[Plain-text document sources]
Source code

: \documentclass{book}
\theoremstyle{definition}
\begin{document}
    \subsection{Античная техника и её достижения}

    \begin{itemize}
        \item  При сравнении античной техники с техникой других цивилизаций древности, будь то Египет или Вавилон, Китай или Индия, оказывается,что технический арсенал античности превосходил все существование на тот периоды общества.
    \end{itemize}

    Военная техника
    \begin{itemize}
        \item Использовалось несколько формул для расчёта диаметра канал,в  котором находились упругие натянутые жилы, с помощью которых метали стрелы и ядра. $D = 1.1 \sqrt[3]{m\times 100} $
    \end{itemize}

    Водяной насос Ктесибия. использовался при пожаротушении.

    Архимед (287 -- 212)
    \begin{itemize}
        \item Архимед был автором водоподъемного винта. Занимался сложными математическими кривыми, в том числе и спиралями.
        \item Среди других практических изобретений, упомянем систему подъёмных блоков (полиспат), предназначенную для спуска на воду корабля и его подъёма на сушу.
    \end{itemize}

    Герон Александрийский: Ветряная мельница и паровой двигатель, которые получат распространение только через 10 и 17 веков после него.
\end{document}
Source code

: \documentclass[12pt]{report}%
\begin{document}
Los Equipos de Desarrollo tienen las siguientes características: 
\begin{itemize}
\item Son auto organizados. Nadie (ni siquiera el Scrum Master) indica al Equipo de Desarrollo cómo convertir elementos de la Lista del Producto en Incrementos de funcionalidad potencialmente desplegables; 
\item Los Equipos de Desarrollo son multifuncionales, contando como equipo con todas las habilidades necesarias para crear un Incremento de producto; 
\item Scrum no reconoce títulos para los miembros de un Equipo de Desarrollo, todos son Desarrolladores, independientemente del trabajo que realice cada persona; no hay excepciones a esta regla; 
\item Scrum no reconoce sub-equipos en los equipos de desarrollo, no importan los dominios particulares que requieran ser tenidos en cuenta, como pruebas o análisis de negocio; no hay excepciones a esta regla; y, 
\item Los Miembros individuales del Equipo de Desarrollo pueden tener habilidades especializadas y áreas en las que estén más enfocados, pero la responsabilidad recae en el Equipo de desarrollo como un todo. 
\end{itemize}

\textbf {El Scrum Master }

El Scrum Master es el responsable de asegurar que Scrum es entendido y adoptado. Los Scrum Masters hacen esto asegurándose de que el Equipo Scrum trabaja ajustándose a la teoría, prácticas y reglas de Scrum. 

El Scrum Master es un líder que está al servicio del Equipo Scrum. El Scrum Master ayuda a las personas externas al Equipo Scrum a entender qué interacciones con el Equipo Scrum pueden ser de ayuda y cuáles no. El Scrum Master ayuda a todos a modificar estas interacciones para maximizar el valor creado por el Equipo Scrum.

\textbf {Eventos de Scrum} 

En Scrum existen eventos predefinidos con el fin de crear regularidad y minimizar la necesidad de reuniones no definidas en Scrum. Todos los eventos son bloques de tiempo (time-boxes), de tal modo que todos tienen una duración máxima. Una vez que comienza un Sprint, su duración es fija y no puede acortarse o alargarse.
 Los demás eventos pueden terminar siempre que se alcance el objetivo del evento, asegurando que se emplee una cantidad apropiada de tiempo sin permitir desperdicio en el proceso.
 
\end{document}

--

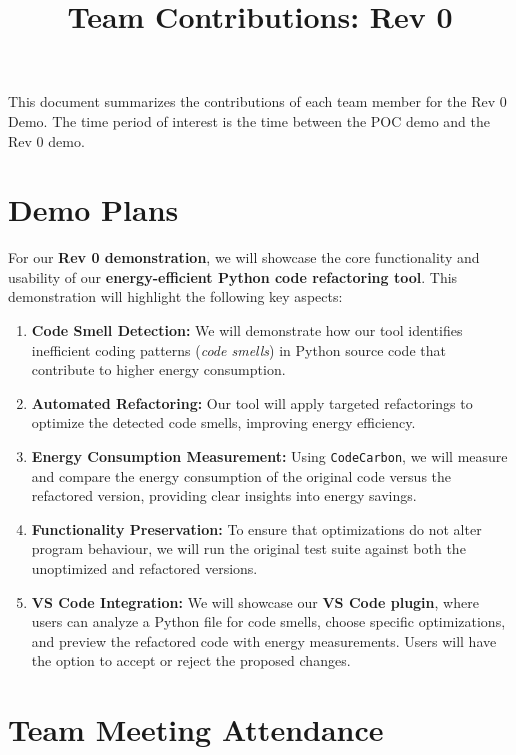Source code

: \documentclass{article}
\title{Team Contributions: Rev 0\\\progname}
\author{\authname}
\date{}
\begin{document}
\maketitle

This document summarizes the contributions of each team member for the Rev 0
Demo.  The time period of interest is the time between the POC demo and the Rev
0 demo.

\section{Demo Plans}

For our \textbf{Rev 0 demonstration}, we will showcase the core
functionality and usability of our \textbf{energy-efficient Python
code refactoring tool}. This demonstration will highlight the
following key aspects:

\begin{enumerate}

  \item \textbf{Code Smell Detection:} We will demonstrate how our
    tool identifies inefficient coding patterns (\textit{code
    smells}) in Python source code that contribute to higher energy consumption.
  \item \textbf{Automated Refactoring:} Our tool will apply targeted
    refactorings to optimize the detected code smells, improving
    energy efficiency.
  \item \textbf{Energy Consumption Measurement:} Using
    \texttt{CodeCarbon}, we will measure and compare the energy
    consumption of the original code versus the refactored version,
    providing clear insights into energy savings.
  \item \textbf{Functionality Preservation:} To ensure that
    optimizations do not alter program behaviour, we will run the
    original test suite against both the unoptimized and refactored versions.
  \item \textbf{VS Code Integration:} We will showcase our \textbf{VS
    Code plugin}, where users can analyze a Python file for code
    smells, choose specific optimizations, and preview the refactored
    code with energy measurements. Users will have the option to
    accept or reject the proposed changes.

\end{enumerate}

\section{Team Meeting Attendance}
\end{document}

...

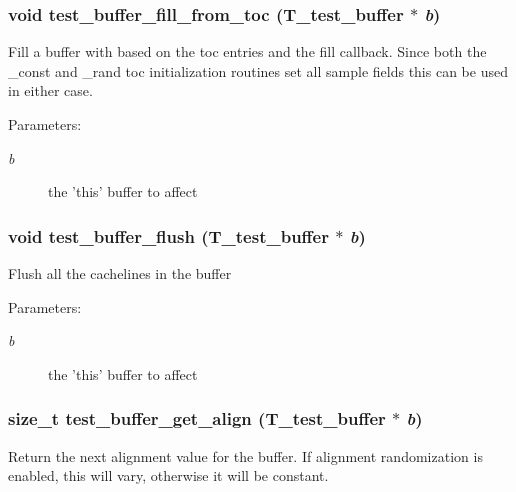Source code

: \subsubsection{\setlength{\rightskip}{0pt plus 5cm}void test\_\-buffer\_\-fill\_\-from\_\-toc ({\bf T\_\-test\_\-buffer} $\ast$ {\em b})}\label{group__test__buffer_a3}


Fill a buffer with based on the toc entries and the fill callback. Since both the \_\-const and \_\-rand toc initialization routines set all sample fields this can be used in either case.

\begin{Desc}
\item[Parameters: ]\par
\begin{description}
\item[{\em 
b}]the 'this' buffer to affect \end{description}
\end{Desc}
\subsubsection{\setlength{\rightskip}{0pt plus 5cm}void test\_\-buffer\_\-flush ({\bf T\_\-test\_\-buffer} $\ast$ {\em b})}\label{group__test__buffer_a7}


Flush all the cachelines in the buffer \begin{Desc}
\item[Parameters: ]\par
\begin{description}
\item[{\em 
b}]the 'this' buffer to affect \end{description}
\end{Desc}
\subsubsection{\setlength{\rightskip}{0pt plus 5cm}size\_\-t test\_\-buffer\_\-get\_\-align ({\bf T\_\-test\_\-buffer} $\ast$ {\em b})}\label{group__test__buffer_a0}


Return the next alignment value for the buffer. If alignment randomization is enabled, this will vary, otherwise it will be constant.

The problem: Find and copy each line of the data where "техника" is present.

Exercise output:
    \subsection{Античная техника и её достижения}
    Военная техника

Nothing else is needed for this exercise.